▸ What is required: Repeat, word for word, all the data that follows, and exclude the pictures.

Collected data entries
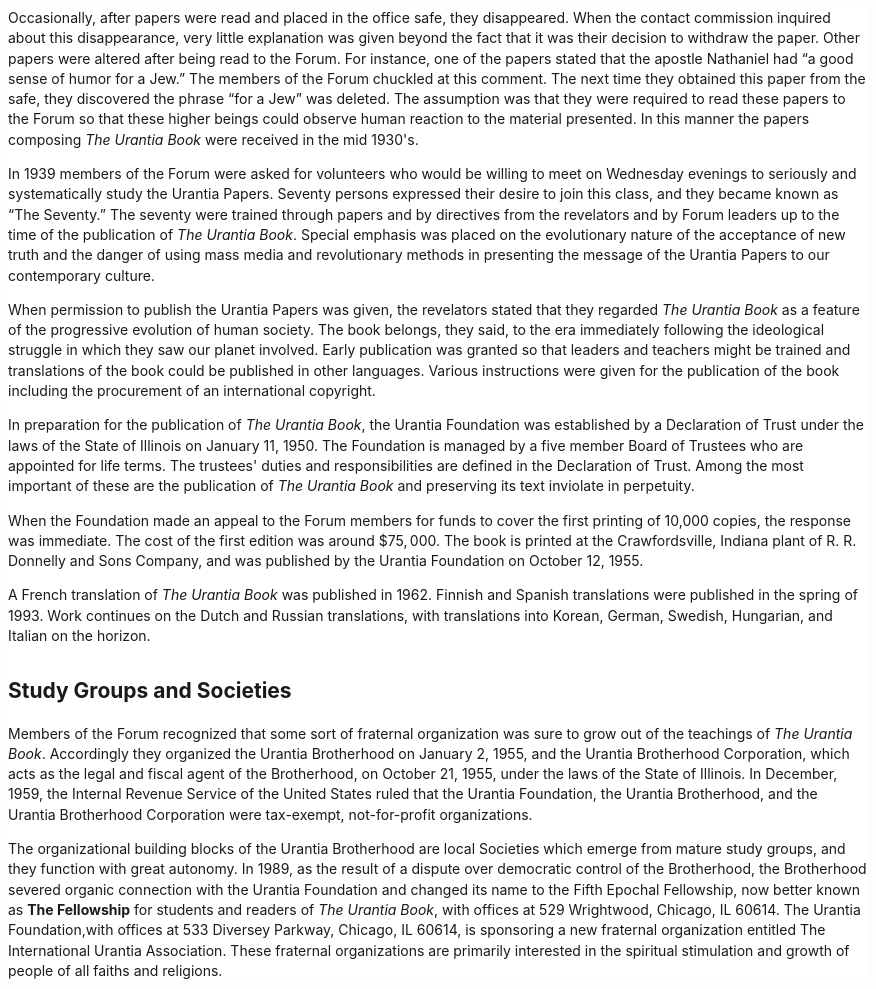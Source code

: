 Occasionally, after papers were read and placed in the office safe, they disappeared. When the contact commission inquired about this disappearance, very little explanation was given beyond the fact that it was their decision to withdraw the paper. Other papers were altered after being read to the Forum. For instance, one of the papers stated that the apostle Nathaniel had “a good sense of humor for a Jew.” The members of the Forum chuckled at this comment. The next time they obtained this paper from the safe, they discovered the phrase “for a Jew” was deleted. The assumption was that they were required to read these papers to the Forum so that these higher beings could observe human reaction to the material presented. In this manner the papers composing _The Urantia Book_ were received in the mid 1930's.

In 1939 members of the Forum were asked for volunteers who would be willing to meet on Wednesday evenings to seriously and systematically study the Urantia Papers. Seventy persons expressed their desire to join this class, and they became known as “The Seventy.” The seventy were trained through papers and by directives from the revelators and by Forum leaders up to the time of the publication of _The Urantia Book_. Special emphasis was placed on the evolutionary nature of the acceptance of new truth and the danger of using mass media and revolutionary methods in presenting the message of the Urantia Papers to our contemporary culture.

When permission to publish the Urantia Papers was given, the revelators stated that they regarded _The Urantia Book_ as a feature of the progressive evolution of human society. The book belongs, they said, to the era immediately following the ideological struggle in which they saw our planet involved. Early publication was granted so that leaders and teachers might be trained and translations of the book could be published in other languages. Various instructions were given for the publication of the book including the procurement of an international copyright.

In preparation for the publication of _The Urantia Book_, the Urantia Foundation was established by a Declaration of Trust under the laws of the State of Illinois on January 11, 1950. The Foundation is managed by a five member Board of Trustees who are appointed for life terms. The trustees' duties and responsibilities are defined in the Declaration of Trust. Among the most important of these are the publication of _The Urantia Book_ and preserving its text inviolate in perpetuity.

When the Foundation made an appeal to the Forum members for funds to cover the first printing of 10,000 copies, the response was immediate. The cost of the first edition was around $\$ 75,000$. The book is printed at the Crawfordsville, Indiana plant of R. R. Donnelly and Sons Company, and was published by the Urantia Foundation on October 12, 1955.

A French translation of _The Urantia Book_ was published in 1962. Finnish and Spanish translations were published in the spring of 1993. Work continues on the Dutch and Russian translations, with translations into Korean, German, Swedish, Hungarian, and Italian on the horizon.

## Study Groups and Societies

Members of the Forum recognized that some sort of fraternal organization was sure to grow out of the teachings of _The Urantia Book_. Accordingly they organized the Urantia Brotherhood on January 2, 1955, and the Urantia Brotherhood Corporation, which acts as the legal and fiscal agent of the Brotherhood, on October 21, 1955, under the laws of the State of Illinois. In December, 1959, the Internal Revenue Service of the United States ruled that the Urantia Foundation, the Urantia Brotherhood, and the Urantia Brotherhood Corporation were tax-exempt, not-for-profit organizations.

The organizational building blocks of the Urantia Brotherhood are local Societies which emerge from mature study groups, and they function with great autonomy. In 1989, as the result of a dispute over democratic control of the Brotherhood, the Brotherhood severed organic connection with the Urantia Foundation and changed its name to the Fifth Epochal Fellowship, now better known as **The Fellowship** for students and readers of _The Urantia Book_, with offices at 529 Wrightwood, Chicago, IL 60614. The Urantia Foundation,with offices at 533 Diversey Parkway, Chicago, IL 60614, is sponsoring a new fraternal organization entitled The International Urantia Association. These fraternal organizations are primarily interested in the spiritual stimulation and growth of people of all faiths and religions.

▸ Problem solution:
Source code

: Occasionally, after papers were read and placed in the office safe, they disappeared. When the contact commission inquired about this disappearance, very little explanation was given beyond the fact that it was their decision to withdraw the paper. Other papers were altered after being read to the Forum. For instance, one of the papers stated that the apostle Nathaniel had “a good sense of humor for a Jew.” The members of the Forum chuckled at this comment. The next time they obtained this paper from the safe, they discovered the phrase “for a Jew” was deleted. The assumption was that they were required to read these papers to the Forum so that these higher beings could observe human reaction to the material presented. In this manner the papers composing _The Urantia Book_ were received in the mid 1930's.

In 1939 members of the Forum were asked for volunteers who would be willing to meet on Wednesday evenings to seriously and systematically study the Urantia Papers. Seventy persons expressed their desire to join this class, and they became known as “The Seventy.” The seventy were trained through papers and by directives from the revelators and by Forum leaders up to the time of the publication of _The Urantia Book_. Special emphasis was placed on the evolutionary nature of the acceptance of new truth and the danger of using mass media and revolutionary methods in presenting the message of the Urantia Papers to our contemporary culture.

When permission to publish the Urantia Papers was given, the revelators stated that they regarded _The Urantia Book_ as a feature of the progressive evolution of human society. The book belongs, they said, to the era immediately following the ideological struggle in which they saw our planet involved. Early publication was granted so that leaders and teachers might be trained and translations of the book could be published in other languages. Various instructions were given for the publication of the book including the procurement of an international copyright.

In preparation for the publication of _The Urantia Book_, the Urantia Foundation was established by a Declaration of Trust under the laws of the State of Illinois on January 11, 1950. The Foundation is managed by a five member Board of Trustees who are appointed for life terms. The trustees' duties and responsibilities are defined in the Declaration of Trust. Among the most important of these are the publication of _The Urantia Book_ and preserving its text inviolate in perpetuity.

When the Foundation made an appeal to the Forum members for funds to cover the first printing of 10,000 copies, the response was immediate. The cost of the first edition was around $\$ 75,000$. The book is printed at the Crawfordsville, Indiana plant of R. R. Donnelly and Sons Company, and was published by the Urantia Foundation on October 12, 1955.

A French translation of _The Urantia Book_ was published in 1962. Finnish and Spanish translations were published in the spring of 1993. Work continues on the Dutch and Russian translations, with translations into Korean, German, Swedish, Hungarian, and Italian on the horizon.

## Study Groups and Societies

Members of the Forum recognized that some sort of fraternal organization was sure to grow out of the teachings of _The Urantia Book_. Accordingly they organized the Urantia Brotherhood on January 2, 1955, and the Urantia Brotherhood Corporation, which acts as the legal and fiscal agent of the Brotherhood, on October 21, 1955, under the laws of the State of Illinois. In December, 1959, the Internal Revenue Service of the United States ruled that the Urantia Foundation, the Urantia Brotherhood, and the Urantia Brotherhood Corporation were tax-exempt, not-for-profit organizations.

The organizational building blocks of the Urantia Brotherhood are local Societies which emerge from mature study groups, and they function with great autonomy. In 1989, as the result of a dispute over democratic control of the Brotherhood, the Brotherhood severed organic connection with the Urantia Foundation and changed its name to the Fifth Epochal Fellowship, now better known as **The Fellowship** for students and readers of _The Urantia Book_, with offices at 529 Wrightwood, Chicago, IL 60614. The Urantia Foundation,with offices at 533 Diversey Parkway, Chicago, IL 60614, is sponsoring a new fraternal organization entitled The International Urantia Association. These fraternal organizations are primarily interested in the spiritual stimulation and growth of people of all faiths and religions.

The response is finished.